● **Exercise prompt**
Show each line of the records in which the word "Rightarrow" occurs.

[Saved entries]
▽

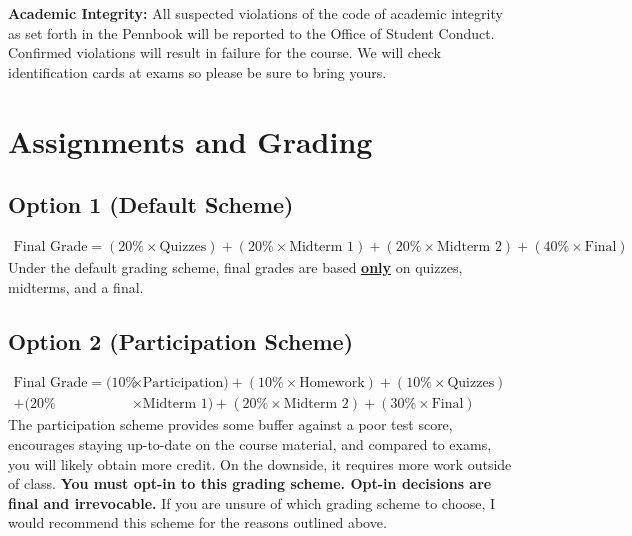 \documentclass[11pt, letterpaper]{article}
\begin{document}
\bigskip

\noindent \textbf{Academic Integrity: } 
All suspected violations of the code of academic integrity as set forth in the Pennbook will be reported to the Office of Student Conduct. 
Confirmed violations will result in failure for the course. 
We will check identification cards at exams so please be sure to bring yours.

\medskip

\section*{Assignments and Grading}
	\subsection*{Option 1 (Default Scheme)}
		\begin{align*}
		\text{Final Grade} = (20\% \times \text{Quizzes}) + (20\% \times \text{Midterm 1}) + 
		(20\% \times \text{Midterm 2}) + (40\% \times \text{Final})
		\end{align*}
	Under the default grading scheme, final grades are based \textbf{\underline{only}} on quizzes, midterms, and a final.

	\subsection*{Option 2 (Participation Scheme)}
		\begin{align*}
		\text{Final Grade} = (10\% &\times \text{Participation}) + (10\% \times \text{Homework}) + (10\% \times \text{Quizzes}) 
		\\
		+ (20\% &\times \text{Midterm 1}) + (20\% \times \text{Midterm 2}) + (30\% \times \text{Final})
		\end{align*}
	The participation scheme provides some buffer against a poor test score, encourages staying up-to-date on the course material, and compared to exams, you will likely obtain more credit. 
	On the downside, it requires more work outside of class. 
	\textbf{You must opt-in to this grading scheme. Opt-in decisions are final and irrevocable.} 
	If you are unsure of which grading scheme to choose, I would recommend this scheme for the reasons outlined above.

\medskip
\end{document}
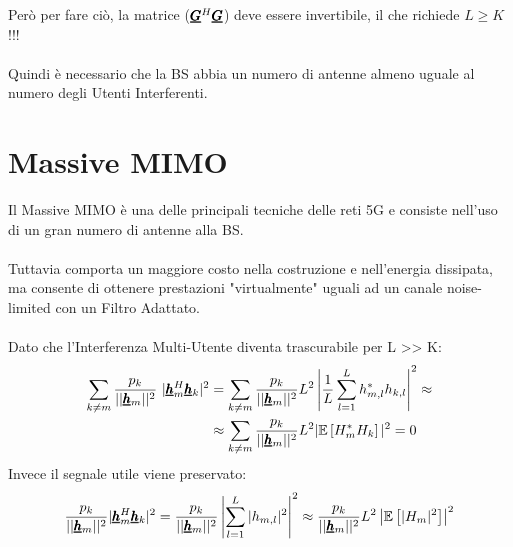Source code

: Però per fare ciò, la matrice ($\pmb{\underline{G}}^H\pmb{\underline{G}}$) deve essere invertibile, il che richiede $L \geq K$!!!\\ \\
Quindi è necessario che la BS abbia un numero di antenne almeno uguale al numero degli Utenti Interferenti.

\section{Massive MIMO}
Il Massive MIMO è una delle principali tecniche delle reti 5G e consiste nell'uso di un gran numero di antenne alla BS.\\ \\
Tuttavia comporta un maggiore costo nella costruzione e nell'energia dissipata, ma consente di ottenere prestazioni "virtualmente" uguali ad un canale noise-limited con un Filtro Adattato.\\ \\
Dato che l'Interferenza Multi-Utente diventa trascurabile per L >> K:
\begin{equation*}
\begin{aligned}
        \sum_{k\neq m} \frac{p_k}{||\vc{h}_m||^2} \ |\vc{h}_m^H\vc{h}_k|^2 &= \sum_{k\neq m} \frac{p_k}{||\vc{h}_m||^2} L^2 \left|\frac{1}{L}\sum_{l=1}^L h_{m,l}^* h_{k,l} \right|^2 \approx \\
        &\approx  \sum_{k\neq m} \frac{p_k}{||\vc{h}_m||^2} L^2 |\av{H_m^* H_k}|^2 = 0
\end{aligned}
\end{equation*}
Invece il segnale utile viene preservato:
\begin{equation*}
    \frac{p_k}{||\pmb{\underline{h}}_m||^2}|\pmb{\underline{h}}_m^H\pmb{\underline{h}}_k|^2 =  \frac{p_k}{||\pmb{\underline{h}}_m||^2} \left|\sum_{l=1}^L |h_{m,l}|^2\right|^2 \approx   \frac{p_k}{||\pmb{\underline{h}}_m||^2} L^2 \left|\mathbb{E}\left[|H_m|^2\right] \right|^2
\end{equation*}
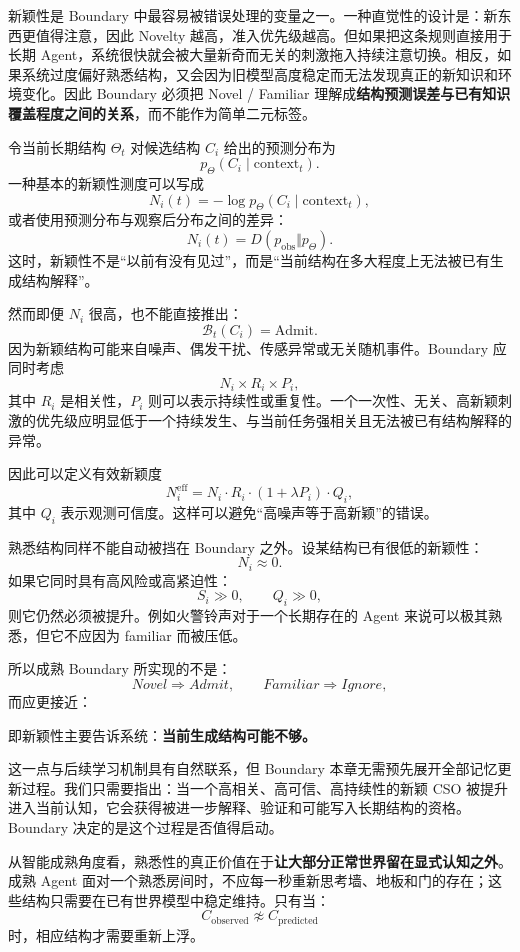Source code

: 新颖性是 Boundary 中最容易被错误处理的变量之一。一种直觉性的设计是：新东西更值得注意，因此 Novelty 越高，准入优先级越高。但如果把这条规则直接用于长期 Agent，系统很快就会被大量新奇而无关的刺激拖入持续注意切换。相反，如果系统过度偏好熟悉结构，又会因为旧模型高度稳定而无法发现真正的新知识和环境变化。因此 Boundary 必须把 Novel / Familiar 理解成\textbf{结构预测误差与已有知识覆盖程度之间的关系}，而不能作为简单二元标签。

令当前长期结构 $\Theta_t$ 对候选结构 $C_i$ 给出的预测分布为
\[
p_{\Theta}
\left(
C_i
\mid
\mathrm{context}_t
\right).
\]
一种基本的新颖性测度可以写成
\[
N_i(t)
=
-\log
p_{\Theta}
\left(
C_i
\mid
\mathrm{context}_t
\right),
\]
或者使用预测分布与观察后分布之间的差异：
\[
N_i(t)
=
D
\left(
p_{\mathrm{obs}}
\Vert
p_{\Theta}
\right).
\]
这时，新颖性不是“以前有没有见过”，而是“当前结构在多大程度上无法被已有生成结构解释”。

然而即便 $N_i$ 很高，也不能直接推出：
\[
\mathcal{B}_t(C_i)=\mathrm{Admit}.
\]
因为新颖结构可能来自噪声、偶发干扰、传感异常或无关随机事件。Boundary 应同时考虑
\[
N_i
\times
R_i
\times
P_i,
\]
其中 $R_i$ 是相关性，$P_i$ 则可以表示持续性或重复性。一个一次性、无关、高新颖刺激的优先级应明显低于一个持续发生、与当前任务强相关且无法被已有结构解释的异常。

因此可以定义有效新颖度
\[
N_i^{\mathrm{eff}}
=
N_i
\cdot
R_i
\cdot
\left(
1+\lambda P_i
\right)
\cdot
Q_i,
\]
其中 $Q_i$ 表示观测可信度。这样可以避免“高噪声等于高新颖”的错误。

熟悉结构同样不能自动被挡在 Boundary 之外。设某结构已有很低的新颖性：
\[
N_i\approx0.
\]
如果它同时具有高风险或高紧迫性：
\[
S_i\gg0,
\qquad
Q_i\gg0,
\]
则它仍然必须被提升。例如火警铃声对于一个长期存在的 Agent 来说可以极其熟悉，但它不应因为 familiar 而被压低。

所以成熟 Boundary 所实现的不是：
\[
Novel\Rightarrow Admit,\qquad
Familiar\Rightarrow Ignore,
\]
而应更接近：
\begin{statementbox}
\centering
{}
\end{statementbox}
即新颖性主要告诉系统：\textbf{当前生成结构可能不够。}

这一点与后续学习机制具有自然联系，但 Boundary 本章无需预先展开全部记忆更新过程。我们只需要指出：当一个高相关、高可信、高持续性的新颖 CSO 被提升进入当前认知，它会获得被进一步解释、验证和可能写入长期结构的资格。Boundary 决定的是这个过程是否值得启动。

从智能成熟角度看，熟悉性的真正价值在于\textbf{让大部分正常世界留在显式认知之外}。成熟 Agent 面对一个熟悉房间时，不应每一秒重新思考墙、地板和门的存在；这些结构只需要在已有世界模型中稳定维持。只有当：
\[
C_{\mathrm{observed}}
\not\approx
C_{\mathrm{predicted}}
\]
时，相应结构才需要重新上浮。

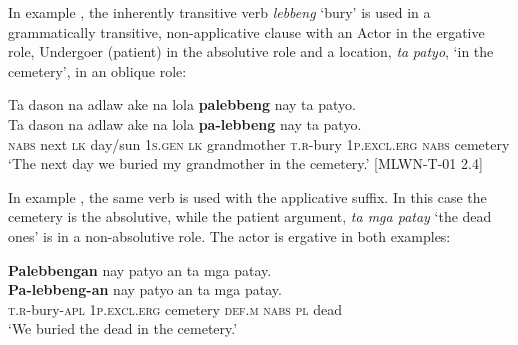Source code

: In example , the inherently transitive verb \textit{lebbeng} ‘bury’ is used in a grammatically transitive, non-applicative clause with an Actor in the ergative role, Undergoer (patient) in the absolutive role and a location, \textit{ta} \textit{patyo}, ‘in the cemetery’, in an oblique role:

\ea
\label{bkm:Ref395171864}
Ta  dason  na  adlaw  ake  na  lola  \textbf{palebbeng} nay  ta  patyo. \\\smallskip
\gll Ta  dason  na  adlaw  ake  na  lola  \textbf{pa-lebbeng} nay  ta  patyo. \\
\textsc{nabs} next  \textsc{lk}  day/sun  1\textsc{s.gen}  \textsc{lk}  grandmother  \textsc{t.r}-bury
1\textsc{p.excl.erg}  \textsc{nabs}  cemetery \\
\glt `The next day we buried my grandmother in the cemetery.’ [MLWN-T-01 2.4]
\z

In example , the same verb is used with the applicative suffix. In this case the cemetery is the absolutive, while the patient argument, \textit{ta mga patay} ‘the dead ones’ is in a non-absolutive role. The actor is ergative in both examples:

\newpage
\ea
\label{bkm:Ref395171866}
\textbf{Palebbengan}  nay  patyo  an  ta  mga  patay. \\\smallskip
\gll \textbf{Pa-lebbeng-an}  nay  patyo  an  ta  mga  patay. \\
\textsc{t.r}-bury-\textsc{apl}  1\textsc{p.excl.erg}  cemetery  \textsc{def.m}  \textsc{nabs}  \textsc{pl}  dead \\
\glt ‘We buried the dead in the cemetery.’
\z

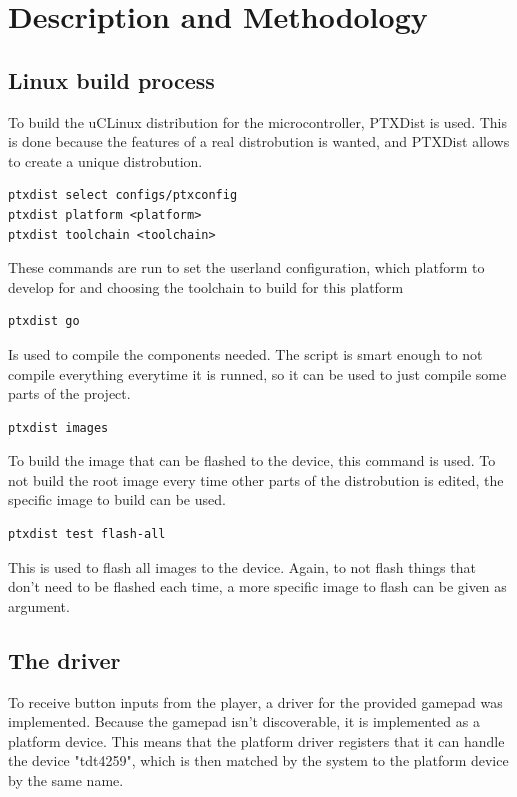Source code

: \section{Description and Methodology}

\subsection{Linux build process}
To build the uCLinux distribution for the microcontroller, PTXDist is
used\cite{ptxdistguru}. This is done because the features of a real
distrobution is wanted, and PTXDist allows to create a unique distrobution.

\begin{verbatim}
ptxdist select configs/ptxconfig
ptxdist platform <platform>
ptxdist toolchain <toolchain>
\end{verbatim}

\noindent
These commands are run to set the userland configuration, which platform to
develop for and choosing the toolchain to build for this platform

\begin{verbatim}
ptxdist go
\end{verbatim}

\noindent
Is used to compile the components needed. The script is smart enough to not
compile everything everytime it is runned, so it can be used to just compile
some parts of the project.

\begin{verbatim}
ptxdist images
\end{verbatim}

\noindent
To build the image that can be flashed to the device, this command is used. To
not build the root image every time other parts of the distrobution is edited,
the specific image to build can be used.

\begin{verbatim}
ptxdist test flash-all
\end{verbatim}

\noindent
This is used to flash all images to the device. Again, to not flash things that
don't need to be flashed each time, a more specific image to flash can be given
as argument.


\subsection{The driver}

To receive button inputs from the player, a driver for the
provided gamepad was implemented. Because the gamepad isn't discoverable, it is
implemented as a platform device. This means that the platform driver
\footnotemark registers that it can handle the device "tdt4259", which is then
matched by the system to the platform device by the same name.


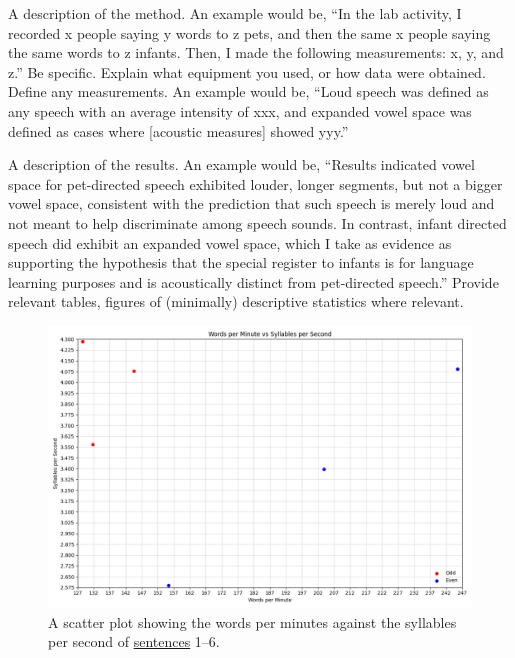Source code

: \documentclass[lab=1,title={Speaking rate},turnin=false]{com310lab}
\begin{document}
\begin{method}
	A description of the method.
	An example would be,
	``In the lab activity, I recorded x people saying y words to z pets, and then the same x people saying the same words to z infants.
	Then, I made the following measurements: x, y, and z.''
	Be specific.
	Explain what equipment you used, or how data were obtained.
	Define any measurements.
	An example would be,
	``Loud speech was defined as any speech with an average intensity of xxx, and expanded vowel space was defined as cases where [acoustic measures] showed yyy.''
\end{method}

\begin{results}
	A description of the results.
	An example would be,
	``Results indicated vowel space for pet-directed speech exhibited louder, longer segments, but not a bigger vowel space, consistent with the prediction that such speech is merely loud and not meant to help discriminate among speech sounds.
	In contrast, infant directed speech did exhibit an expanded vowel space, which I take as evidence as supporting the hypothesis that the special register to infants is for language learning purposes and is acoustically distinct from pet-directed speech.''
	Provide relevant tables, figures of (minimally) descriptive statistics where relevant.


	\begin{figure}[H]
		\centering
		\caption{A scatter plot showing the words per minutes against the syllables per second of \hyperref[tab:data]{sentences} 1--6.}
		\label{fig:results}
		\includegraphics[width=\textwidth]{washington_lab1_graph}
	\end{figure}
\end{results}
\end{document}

△

● **Task result**
Novel\Rightarrow Admit,\qquad
Familiar\Rightarrow Ignore,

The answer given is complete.